Favorite project is a Quadra 700/8600/G4 for its Quadra/G4 naming convention. So you can go full blown IIci/PPC/PCI sleeper with dremel work involved for clearing underside components and printing an ISA compatible section along with the connector strip.

ATX/Pi conversions appear to be the recasing norm these days, but harking back to Mac-centric projects from the Applefritter/MLA era of yore might be interesting to some. The 8600 path amounts to the same work necessary for ATX, BTW.

 

NathanHill

Active member
Yeah, worst case scenario, I have a Quadra 605 board that I am going to recap.
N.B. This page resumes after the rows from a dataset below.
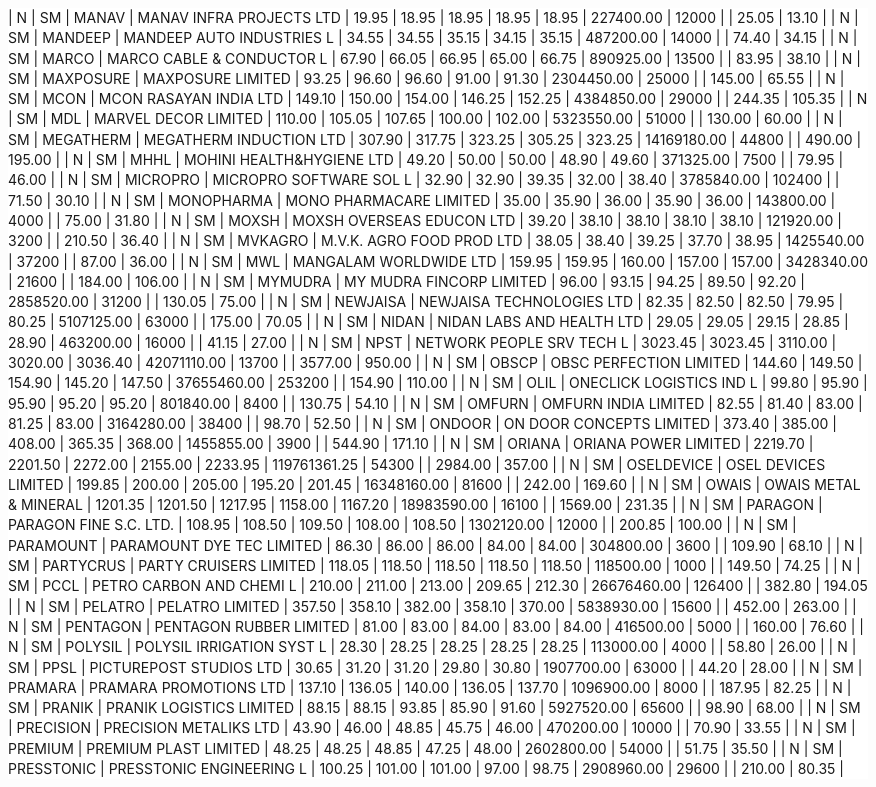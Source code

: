 | N | SM | MANAV | MANAV INFRA PROJECTS LTD | 19.95 | 18.95 | 18.95 | 18.95 | 18.95 | 227400.00 | 12000 |  | 25.05 | 13.10 |
| N | SM | MANDEEP | MANDEEP AUTO INDUSTRIES L | 34.55 | 34.55 | 35.15 | 34.15 | 35.15 | 487200.00 | 14000 |  | 74.40 | 34.15 |
| N | SM | MARCO | MARCO CABLE & CONDUCTOR L | 67.90 | 66.05 | 66.95 | 65.00 | 66.75 | 890925.00 | 13500 |  | 83.95 | 38.10 |
| N | SM | MAXPOSURE | MAXPOSURE LIMITED | 93.25 | 96.60 | 96.60 | 91.00 | 91.30 | 2304450.00 | 25000 |  | 145.00 | 65.55 |
| N | SM | MCON | MCON RASAYAN INDIA LTD | 149.10 | 150.00 | 154.00 | 146.25 | 152.25 | 4384850.00 | 29000 |  | 244.35 | 105.35 |
| N | SM | MDL | MARVEL DECOR LIMITED | 110.00 | 105.05 | 107.65 | 100.00 | 102.00 | 5323550.00 | 51000 |  | 130.00 | 60.00 |
| N | SM | MEGATHERM | MEGATHERM INDUCTION LTD | 307.90 | 317.75 | 323.25 | 305.25 | 323.25 | 14169180.00 | 44800 |  | 490.00 | 195.00 |
| N | SM | MHHL | MOHINI HEALTH&HYGIENE LTD | 49.20 | 50.00 | 50.00 | 48.90 | 49.60 | 371325.00 | 7500 |  | 79.95 | 46.00 |
| N | SM | MICROPRO | MICROPRO SOFTWARE SOL L | 32.90 | 32.90 | 39.35 | 32.00 | 38.40 | 3785840.00 | 102400 |  | 71.50 | 30.10 |
| N | SM | MONOPHARMA | MONO PHARMACARE LIMITED | 35.00 | 35.90 | 36.00 | 35.90 | 36.00 | 143800.00 | 4000 |  | 75.00 | 31.80 |
| N | SM | MOXSH | MOXSH OVERSEAS EDUCON LTD | 39.20 | 38.10 | 38.10 | 38.10 | 38.10 | 121920.00 | 3200 |  | 210.50 | 36.40 |
| N | SM | MVKAGRO | M.V.K. AGRO FOOD PROD LTD | 38.05 | 38.40 | 39.25 | 37.70 | 38.95 | 1425540.00 | 37200 |  | 87.00 | 36.00 |
| N | SM | MWL | MANGALAM WORLDWIDE LTD | 159.95 | 159.95 | 160.00 | 157.00 | 157.00 | 3428340.00 | 21600 |  | 184.00 | 106.00 |
| N | SM | MYMUDRA | MY MUDRA FINCORP LIMITED | 96.00 | 93.15 | 94.25 | 89.50 | 92.20 | 2858520.00 | 31200 |  | 130.05 | 75.00 |
| N | SM | NEWJAISA | NEWJAISA TECHNOLOGIES LTD | 82.35 | 82.50 | 82.50 | 79.95 | 80.25 | 5107125.00 | 63000 |  | 175.00 | 70.05 |
| N | SM | NIDAN | NIDAN LABS AND HEALTH LTD | 29.05 | 29.05 | 29.15 | 28.85 | 28.90 | 463200.00 | 16000 |  | 41.15 | 27.00 |
| N | SM | NPST | NETWORK PEOPLE SRV TECH L | 3023.45 | 3023.45 | 3110.00 | 3020.00 | 3036.40 | 42071110.00 | 13700 |  | 3577.00 | 950.00 |
| N | SM | OBSCP | OBSC PERFECTION LIMITED | 144.60 | 149.50 | 154.90 | 145.20 | 147.50 | 37655460.00 | 253200 |  | 154.90 | 110.00 |
| N | SM | OLIL | ONECLICK LOGISTICS IND L | 99.80 | 95.90 | 95.90 | 95.20 | 95.20 | 801840.00 | 8400 |  | 130.75 | 54.10 |
| N | SM | OMFURN | OMFURN INDIA LIMITED | 82.55 | 81.40 | 83.00 | 81.25 | 83.00 | 3164280.00 | 38400 |  | 98.70 | 52.50 |
| N | SM | ONDOOR | ON DOOR CONCEPTS LIMITED | 373.40 | 385.00 | 408.00 | 365.35 | 368.00 | 1455855.00 | 3900 |  | 544.90 | 171.10 |
| N | SM | ORIANA | ORIANA POWER LIMITED | 2219.70 | 2201.50 | 2272.00 | 2155.00 | 2233.95 | 119761361.25 | 54300 |  | 2984.00 | 357.00 |
| N | SM | OSELDEVICE | OSEL DEVICES LIMITED | 199.85 | 200.00 | 205.00 | 195.20 | 201.45 | 16348160.00 | 81600 |  | 242.00 | 169.60 |
| N | SM | OWAIS | OWAIS METAL & MINERAL | 1201.35 | 1201.50 | 1217.95 | 1158.00 | 1167.20 | 18983590.00 | 16100 |  | 1569.00 | 231.35 |
| N | SM | PARAGON | PARAGON FINE S.C. LTD. | 108.95 | 108.50 | 109.50 | 108.00 | 108.50 | 1302120.00 | 12000 |  | 200.85 | 100.00 |
| N | SM | PARAMOUNT | PARAMOUNT DYE TEC LIMITED | 86.30 | 86.00 | 86.00 | 84.00 | 84.00 | 304800.00 | 3600 |  | 109.90 | 68.10 |
| N | SM | PARTYCRUS | PARTY CRUISERS LIMITED | 118.05 | 118.50 | 118.50 | 118.50 | 118.50 | 118500.00 | 1000 |  | 149.50 | 74.25 |
| N | SM | PCCL | PETRO CARBON AND CHEMI L | 210.00 | 211.00 | 213.00 | 209.65 | 212.30 | 26676460.00 | 126400 |  | 382.80 | 194.05 |
| N | SM | PELATRO | PELATRO LIMITED | 357.50 | 358.10 | 382.00 | 358.10 | 370.00 | 5838930.00 | 15600 |  | 452.00 | 263.00 |
| N | SM | PENTAGON | PENTAGON RUBBER LIMITED | 81.00 | 83.00 | 84.00 | 83.00 | 84.00 | 416500.00 | 5000 |  | 160.00 | 76.60 |
| N | SM | POLYSIL | POLYSIL IRRIGATION SYST L | 28.30 | 28.25 | 28.25 | 28.25 | 28.25 | 113000.00 | 4000 |  | 58.80 | 26.00 |
| N | SM | PPSL | PICTUREPOST STUDIOS LTD | 30.65 | 31.20 | 31.20 | 29.80 | 30.80 | 1907700.00 | 63000 |  | 44.20 | 28.00 |
| N | SM | PRAMARA | PRAMARA PROMOTIONS LTD | 137.10 | 136.05 | 140.00 | 136.05 | 137.70 | 1096900.00 | 8000 |  | 187.95 | 82.25 |
| N | SM | PRANIK | PRANIK LOGISTICS LIMITED | 88.15 | 88.15 | 93.85 | 85.90 | 91.60 | 5927520.00 | 65600 |  | 98.90 | 68.00 |
| N | SM | PRECISION | PRECISION METALIKS LTD | 43.90 | 46.00 | 48.85 | 45.75 | 46.00 | 470200.00 | 10000 |  | 70.90 | 33.55 |
| N | SM | PREMIUM | PREMIUM PLAST LIMITED | 48.25 | 48.25 | 48.85 | 47.25 | 48.00 | 2602800.00 | 54000 |  | 51.75 | 35.50 |
| N | SM | PRESSTONIC | PRESSTONIC ENGINEERING L | 100.25 | 101.00 | 101.00 | 97.00 | 98.75 | 2908960.00 | 29600 |  | 210.00 | 80.35 |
It's case is just crumbling into pieces, so it may fit. Otherwise, I will have fun. I sort have been toying with the idea of a Pi4 as an A2EServer box in the case.

But I may also look out for another IIci board on the internet too.

 

Trash80toHP_Mini

NIGHT STALKER
BMOW did an beautiful recase of that board into a laser cut plexi case. Updating that project by incorporating the much smaller mAcTX-LC power supply might be one idea.

 

benanderson89

Well-known member
The IIci has arrived!

The motherboard is pristine other than some dirt and, of course, the caps needs replacing but it looks like it hasn't done much corrosion.
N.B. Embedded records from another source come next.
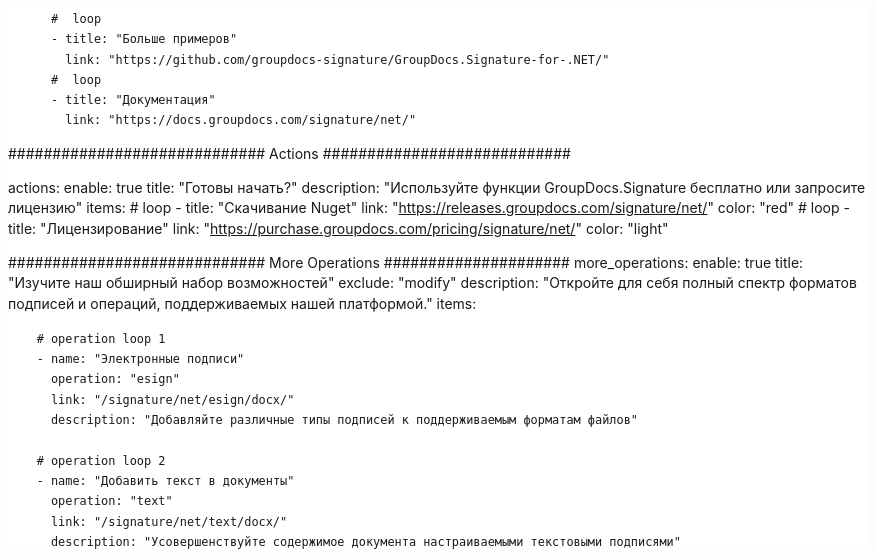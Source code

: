           #  loop
          - title: "Больше примеров"
            link: "https://github.com/groupdocs-signature/GroupDocs.Signature-for-.NET/"
          #  loop
          - title: "Документация"
            link: "https://docs.groupdocs.com/signature/net/"
            

            


############################# Actions ############################

actions:
  enable: true
  title: "Готовы начать?"
  description: "Используйте функции GroupDocs.Signature бесплатно или запросите лицензию"
  items:
    #  loop
    - title: "Скачивание Nuget"
      link: "https://releases.groupdocs.com/signature/net/"
      color: "red"
        #  loop
    - title: "Лицензирование"
      link: "https://purchase.groupdocs.com/pricing/signature/net/"
      color: "light"


############################# More Operations #####################
more_operations:
    enable: true
    title: "Изучите наш обширный набор возможностей"
    exclude: "modify"
    description: "Откройте для себя полный спектр форматов подписей и операций, поддерживаемых нашей платформой."
    items: 
          
        # operation loop 1
        - name: "Электронные подписи"
          operation: "esign"
          link: "/signature/net/esign/docx/"
          description: "Добавляйте различные типы подписей к поддерживаемым форматам файлов"

        # operation loop 2
        - name: "Добавить текст в документы"
          operation: "text"
          link: "/signature/net/text/docx/"
          description: "Усовершенствуйте содержимое документа настраиваемыми текстовыми подписями"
The case though is pretty much BROWN and matches my floor. It also smells horrible, like wet plaster. Smoker's computer?

Either way I'm super pleased with the condition. The case has immediately went into the retro Brighting tank.

IMG_20200820_092506.jpg

IMG_20200820_092538.jpg

 

Trash80toHP_Mini

NIGHT STALKER
Nice! Looks like the only somewhat difficult(?) to source part would be the relatively fragile reset button assembly? How goes the Retro Brighting process?

 

benanderson89

Well-known member
The top shell went in a tank of some (by then, weak) Peroxid/Water with UVA light, and then an afternoon in strong sun.

It's not quite perfect yet, but it's no longer brown.

The main shell went into the same peroxide mix but I think by the time that went in the peroxide was pretty much spent. It lightened it a bit, but not much. So I'm trying the Parafractic (Retro Recipes) method of just blasting it with UVA light and UVA light alone. I am stunned that it is actually working.

Comparison between the internal speaker assembly and main case, and the lid with my fully retrobrited Classic.

IMG_20200821_184054.jpg

IMG_20200821_184237.jpg

 
Last edited by a moderator:

Trash80toHP_Mini

NIGHT STALKER
I've got serious doubts about the UV only  process. IIRC the original process was developed and documented by real life chemical/materials science types? Further "developments" have appeared to me to be ad hoc experimentation by non-scientists? This places the issue within the Empirical versus Anecdotal Evidence in the realm of materials science. As has been assumed, if UV is the cause of case damage, I have my doubts about it being the cure?  So (aside from procrastination) I have yet to try the process at all. YMMV

 

benanderson89

Well-known member
I'm certainly seeing some kind of result, but it's been under for 24 hours by this point and it did take an initial dip in some very weak peroxide to start with. If I don't see a noticeable improvement by tomorrow afternoon, bringing it up to 48hr, then I'm buying some more peroxide to finish the job.

The lights I'm using are UV-A, rather than B or C and from my limited understanding (last time I touched any kind of materials engineering was 15 years ago in college) it's B and C that you need to avoid. A is is close to the resonant frequency of Bromide (~320nm) thus it starts reacting to it, with peroxide acting as a chemical accellerant.

Again, not a materials engineer, but that's what I understand of it.